Exploration of roll-front deposits is entirely based on systematic drilling, which starts with a series of widely spaced regular grids of wells placed along the redox front. The distance between wells is at first several kilometers, followed by a shortening to hundreds of meters upon encountering the mineralization. The final resource estimation is done on a 100 × 50 m or 50 × 20 m grid, when the geometry and content of the mineralization is determined to allow geotechnological mining operations [8].
Proper geomodeling techniques are highly required to accurately estimate ISL resources, the extraction profitability of the mineralization during the exploration stage, and to reduce exploitation costs with minimal number of wells and amount of leaching solution necessary during the production phase. The most conventional methods that are currently in use delineate the profitable exploitable ore body using interpreted GIS data [8], or apply geostatistical algorithms to estimate ore grade values at a regular grid covering the domain under consideration.
Several geostatistical approaches were investigated to model roll-front deposits containing uranium [8,9,10]. A 3D modeling technology based on the “Pluri-Gaussian Simulation” concepts has recently been used [9]. Conventional methods are subjective and their uncertainty cannot be reliably estimated, which leads many geostatistical approaches to use a pluri-gaussian simulation method [11] by picking the most probable model from several simulations. The epigenetic nature of the roll-front genesis is the reason for the uneven uranium grade distribution, creating intricate geometry of the concentrations which further complicates resource estimation process, and leading to noisy variograms that are usually dealt with Gaussian transformations [8].
Present geomodeling approaches hardly consider filtration and reactive transport processes that occurred during the formation of the roll-front uranium deposits. The main idea discussed in this paper is to integrate computational fluid dynamics into current geostatistical algorithms for accounting for such geological constraints.
Testing the accuracy of geological modeling is a challenge, since there is no way to reliably verify the accuracy of the resulting 3D models without drilling additional wells. Therefore, verification of the stochastic model is practically impossible without factual data. In this paper, the authors propose a technique to produce synthetic deposits, based on numerical simulation of hydrodynamics and chemical kinetics of precipitation/dissolution of mineral complexes during the deposit genesis. Notations and definitions are listed in Table 1.
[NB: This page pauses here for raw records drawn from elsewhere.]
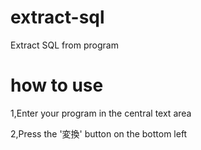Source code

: # extract-sql
Extract SQL from program

# how to use

1,Enter your program in the central text area

2,Press the '変換' button on the bottom left

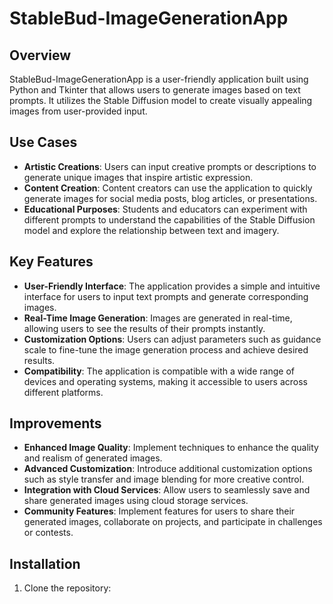 # StableBud-ImageGenerationApp

## Overview
StableBud-ImageGenerationApp is a user-friendly application built using Python and Tkinter that allows users to generate images based on text prompts. It utilizes the Stable Diffusion model to create visually appealing images from user-provided input.

## Use Cases
- **Artistic Creations**: Users can input creative prompts or descriptions to generate unique images that inspire artistic expression.
- **Content Creation**: Content creators can use the application to quickly generate images for social media posts, blog articles, or presentations.
- **Educational Purposes**: Students and educators can experiment with different prompts to understand the capabilities of the Stable Diffusion model and explore the relationship between text and imagery.

## Key Features
- **User-Friendly Interface**: The application provides a simple and intuitive interface for users to input text prompts and generate corresponding images.
- **Real-Time Image Generation**: Images are generated in real-time, allowing users to see the results of their prompts instantly.
- **Customization Options**: Users can adjust parameters such as guidance scale to fine-tune the image generation process and achieve desired results.
- **Compatibility**: The application is compatible with a wide range of devices and operating systems, making it accessible to users across different platforms.

## Improvements
- **Enhanced Image Quality**: Implement techniques to enhance the quality and realism of generated images.
- **Advanced Customization**: Introduce additional customization options such as style transfer and image blending for more creative control.
- **Integration with Cloud Services**: Allow users to seamlessly save and share generated images using cloud storage services.
- **Community Features**: Implement features for users to share their generated images, collaborate on projects, and participate in challenges or contests.

## Installation
1. Clone the repository:
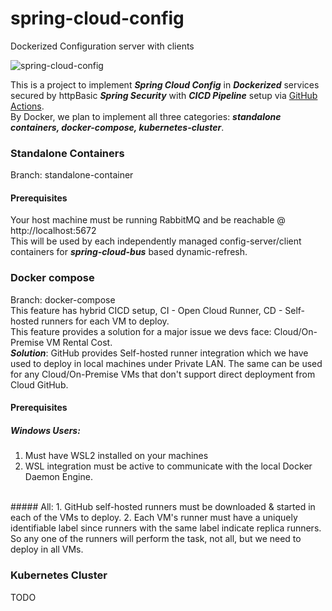 # spring-cloud-config
Dockerized Configuration server with clients

![spring-cloud-config](https://github.com/abhisheksarkar30/spring-cloud-config/actions/workflows/actions-cicd.yml/badge.svg?branch=main)

This is a project to implement **_Spring Cloud Config_** in _**Dockerized**_ services secured by httpBasic 
**_Spring Security_** with **_CICD Pipeline_** setup via [GitHub Actions](https://docs.github.com/en/actions). <br>
By Docker, we plan to implement all three categories: **_standalone containers, docker-compose, kubernetes-cluster_**.

### Standalone Containers
Branch: standalone-container <br>

#### Prerequisites
Your host machine must be running RabbitMQ and be reachable @ http://localhost:5672 <br>
This will be used by each independently managed config-server/client containers for **_spring-cloud-bus_** based dynamic-refresh.

### Docker compose
Branch: docker-compose <br>
This feature has hybrid CICD setup, CI - Open Cloud Runner, CD - Self-hosted runners for each VM to deploy.
<br>
This feature provides a solution for a major issue we devs face: Cloud/On-Premise VM Rental Cost.
<br>
_**Solution**_: GitHub provides Self-hosted runner integration which we have used to deploy in 
local machines under Private LAN.
The same can be used for any Cloud/On-Premise VMs that
don't support direct deployment from Cloud GitHub. 

#### Prerequisites
##### Windows Users:
1. Must have WSL2 installed on your machines
2. WSL integration must be active to communicate with the local Docker Daemon Engine.
<br>
##### All:
1. GitHub self-hosted runners must be downloaded & started in each of the VMs to deploy.
2. Each VM's runner must have a uniquely identifiable label since runners with the same label indicate replica runners. 
So any one of the runners will perform the task, not all, but we need to deploy in all VMs.

### Kubernetes Cluster

TODO
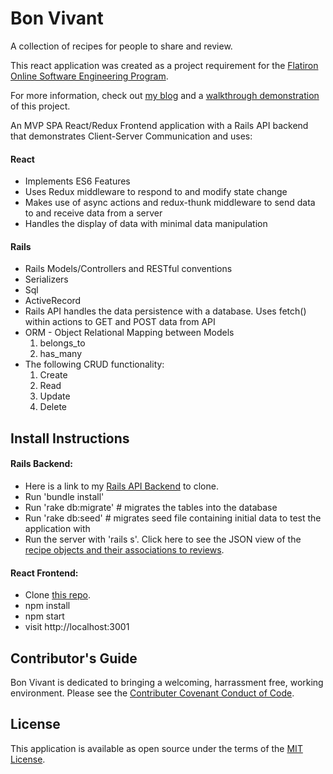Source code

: <h1>Bon Vivant</h1>

A collection of recipes for people to share and review. 

This react application was created as a project requirement for the <a href="https://flatironschool.com/career-courses/coding-bootcamp/online">Flatiron Online Software Engineering Program</a>.

For more information, check out <a href="https://gracenak.medium.com/debugging-typeerror-cannot-read-property-value-of-undefined-f1c729df00b6">my blog</a> and a <a href="https://www.youtube.com/watch?v=Mky4XIjxTDg">walkthrough demonstration</a> of this project.

An MVP SPA React/Redux Frontend application with a Rails API backend that demonstrates Client-Server Communication and uses:
<h4>React</h4>
<ul>
    <li> Implements ES6 Features 
    <li> Uses Redux middleware to respond to and modify state change
    <li> Makes use of async actions and redux-thunk middleware to send data to and receive data from a server
    <li> Handles the display of data with minimal data manipulation
</ul>
<h4>Rails</h4>
<ul>
    <li> Rails Models/Controllers and RESTful conventions 
    <li> Serializers
    <li> Sql
    <li> ActiveRecord
    <li> Rails API handles the data persistence with a database. Uses fetch() within actions to GET and POST data from API
    <li> ORM - Object Relational Mapping between Models
        <ol> 
            <li>belongs_to
            <li>has_many
        </ol>
    <li> The following CRUD functionality:
        <ol>
            <li>Create
            <li>Read
            <li>Update
            <li>Delete
        </ol>
</ul>

<h2>Install Instructions</h2>
<h4>Rails Backend:</h4>
<ul>
    <li> Here is a link to my <a href="https://github.com/gracenak/bon_vivant_backend.git">Rails API Backend</a> to clone.
    <li> Run 'bundle install'
    <li> Run 'rake db:migrate' # migrates the tables into the database
    <li> Run 'rake db:seed'    # migrates seed file containing initial data to test the application with
    <li> Run the server with 'rails s'. Click here to see the JSON view of the <a href="http://localhost:3000/api/v1/recipes">recipe objects and their associations to reviews</a>.
</ul>

<h4>React Frontend: </h4>
<ul> 
    <li> Clone <a href="https://github.com/gracenak/bon_vivant_frontend.git">this repo</a>.
    <li> npm install 
    <li> npm start
    <li> visit <a>http://localhost:3001</a>
</ul>


<h2>Contributor's Guide </h2>
Bon Vivant is dedicated to bringing a welcoming, harrassment free, working environment. Please see the <a href="https://www.contributor-covenant.org/version/2/0/code_of_conduct/">Contributer Covenant Conduct of Code</a>.

<h2>License</h2>
This application is available as open source under the terms of the <a href="https://opensource.org/licenses/MIT">MIT License</a>.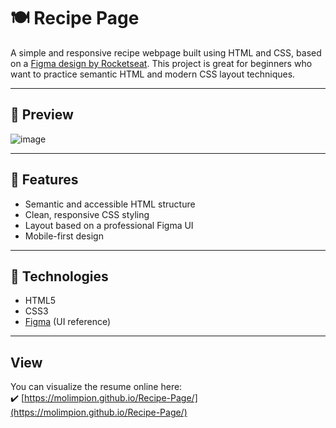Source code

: # 🍽️ Recipe Page

A simple and responsive recipe webpage built using HTML and CSS, based on a [Figma design by Rocketseat](https://www.figma.com/community/file/1360315130061454535/pagina-de-receita). This project is great for beginners who want to practice semantic HTML and modern CSS layout techniques.

---

## 📸 Preview

![image](https://github.com/user-attachments/assets/4a1511c0-084a-453e-8ef2-4bc84e6382c5)


---

## 🚀 Features

- Semantic and accessible HTML structure  
- Clean, responsive CSS styling  
- Layout based on a professional Figma UI  
- Mobile-first design  

---

## 🔧 Technologies

- HTML5  
- CSS3  
- [Figma](https://www.figma.com/community/file/1360315130061454535/pagina-de-receita) (UI reference)  

---

## View
You can visualize the resume online here:  
✔️ [https://molimpion.github.io/Recipe-Page/](https://molimpion.github.io/Recipe-Page/)
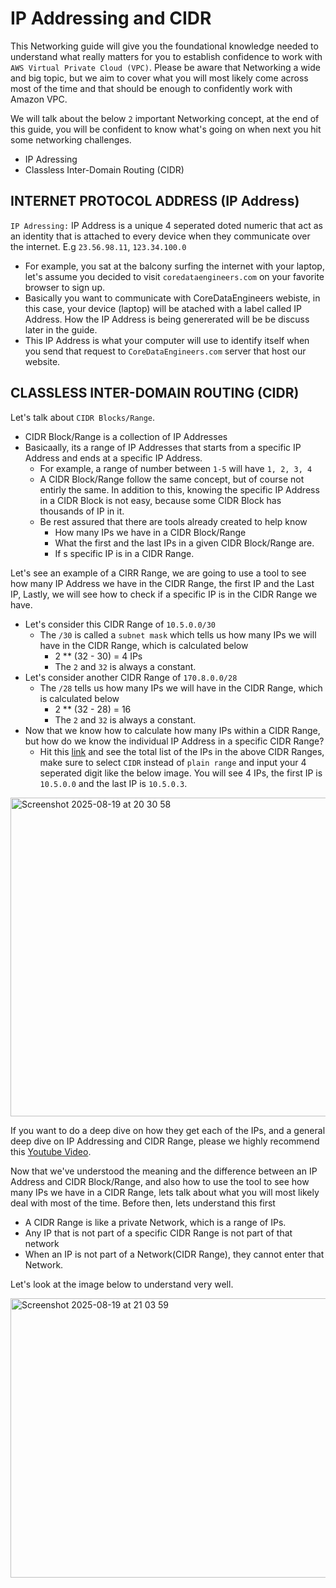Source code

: # IP Addressing and CIDR 
This Networking guide will give you the foundational knowledge needed to understand what really matters for you to establish confidence to work with `AWS Virtual Private Cloud (VPC)`. Please be aware that Networking a wide and big topic, but we aim to cover what you will most likely come across most of the time and that should be enough to confidently work with Amazon VPC.

We will talk about the below `2` important Networking concept, at the end of this guide, you will be confident to know what's going on when next you hit some networking challenges.
- IP Adressing
- Classless Inter-Domain Routing (CIDR)

## INTERNET PROTOCOL ADDRESS (IP Address)
`IP Adressing:` IP Address is a unique 4 seperated doted numeric that act as an identity that is attached to every device when they communicate over the internet. E.g `23.56.98.11`, `123.34.100.0`
- For example, you sat at the balcony surfing the internet with your laptop, let's assume you decided to visit `coredataengineers.com` on your favorite browser to sign up.
- Basically you want to communicate with CoreDataEngineers webiste, in this case, your device (laptop) will be atached with a label called IP Address. How the IP Address is being genererated will be be discuss later in the guide.
- This IP Address is what your computer will use to identify itself when you send that request to `CoreDataEngineers.com` server that host our website.

## CLASSLESS INTER-DOMAIN ROUTING (CIDR)
Let's talk about `CIDR Blocks/Range`.
- CIDR Block/Range is a collection of IP Addresses
- Basicaally, its a range of IP Addresses that starts from a specific IP Address and ends at a specific IP Address.
  - For example, a range of number between `1-5` will have `1, 2, 3, 4`
  - A CIDR Block/Range follow the same concept, but of course not entirly the same. In addition to this, knowing the specific IP Address in a CIDR Block is not easy, because some CIDR Block has thousands of IP in it.
  - Be rest assured that there are tools already created to help know 
    - How many IPs we have in a CIDR Block/Range
    - What the first and the last IPs in a given CIDR Block/Range are.
    - If s specific IP is in a CIDR Range.

Let's see an example of a CIRR Range, we are going to use a tool to see how many IP Address we have in the CIDR Range, the first IP and the Last IP, Lastly, we will see how to check if a specific IP is in the CIDR Range we have.
- Let's consider this CIDR Range of `10.5.0.0/30`
  - The `/30` is called a `subnet mask` which tells us how many IPs we will have in the CIDR Range, which is calculated below
    - 2 ** (32 - 30) = 4 IPs
    - The `2` and `32` is always a constant. 
- Let's consider another CIDR Range of `170.8.0.0/28`
  - The `/28` tells us how many IPs we will have in the CIDR Range, which is calculated below
    - 2 ** (32 - 28) = 16
    - The `2` and `32` is always a constant.
- Now that we know how to calculate how many IPs within a CIDR Range, but how do we know the individual IP Address in a specific CIDR Range?
  - Hit this [link](https://ipgen.hasarin.com/) and see the total list of the IPs in the above CIDR Ranges, make sure to select `CIDR` instead of `plain range` and input your 4 seperated digit like the below image. You will see 4 IPs, the first IP is `10.5.0.0` and the last IP is `10.5.0.3`. 

<img width="1116" height="510" alt="Screenshot 2025-08-19 at 20 30 58" src="https://github.com/user-attachments/assets/6f8a8902-1f11-4827-9f45-54e992650355" />

If you want to do a deep dive on how they get each of the IPs, and a general deep dive on IP Addressing and CIDR Range, please we highly recommend this [Youtube Video](https://www.youtube.com/watch?v=7hIbzlxbebc). 

Now that we've understood the meaning and the difference between an IP Address and CIDR Block/Range, and also how to use the tool to see how many IPs we have in a CIDR Range, lets talk about what you will most likely deal with most of the time. Before then, lets understand this first
- A CIDR Range is like a private Network, which is a range of IPs.
- Any IP that is not part of a specific CIDR Range is not part of that network
- When an IP is not part of a Network(CIDR Range), they cannot enter that Network.

Let's look at the image below to understand very well.

<img width="957" height="447" alt="Screenshot 2025-08-19 at 21 03 59" src="https://github.com/user-attachments/assets/db5ed76a-d06c-482e-aaac-8e5ad3f1ff00" />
2. Roll-Front Deposit Genesis Simulated by Reactive Transport Modeling

The uranium minerals accumulation process in roll-front deposits consists in two main phases (Figure 1).
Firstly, oxygen rich rainwater dissolves uranium complexes; driven by gravity, it migrates over a large period of time and distance throughout the permeable sandstones [12,13]. Secondly, upon reaching reducing environment/conditions, uranium together with others chemical elements (including Se, Mo, Re, Sc, Zn, Cu, Ag, Fe, As, Co, Ni, V, REE, etc.), precipitates due to redox reactions between U6+ and other elements/minerals with a low oxidation state (organic matter, pyrite, etc.). The main uraniferous minerals in Kazakhstan roll-front uranium deposits are coffinite and pitchblende. Kazakhstani ore deposits are hosted in sandy formations of the Eocene age. A continuous flow of oxygenated water re-dissolves precipitated uranium, which is then redeposited at a further distance downstream, as suggested by the U-Pb isotopic dating on ores which range mostly between 2 and 20 My. According to the authors [14], this reflects various remobilization events related to the continuous and still currently active roll-front evolution. In other words, the formation of roll-front deposits is a continuous cycle of redox reactions with dissolution, migration and precipitation of uranium complexes inside the porous medium. These redox zones create geochemical barriers that significantly reduce the migration properties of uranium and other minerals (such as selenium, molybdenum, rhenium and scandium [7]) thereby creating a roll-front deposit. Active deposits are affected by a constant flow of oxygen rich water that dissolves solidified minerals and redeposits them in the direction of groundwater flow. At a stable state redeposition does not occur due to the absence of oxidizer in groundwater.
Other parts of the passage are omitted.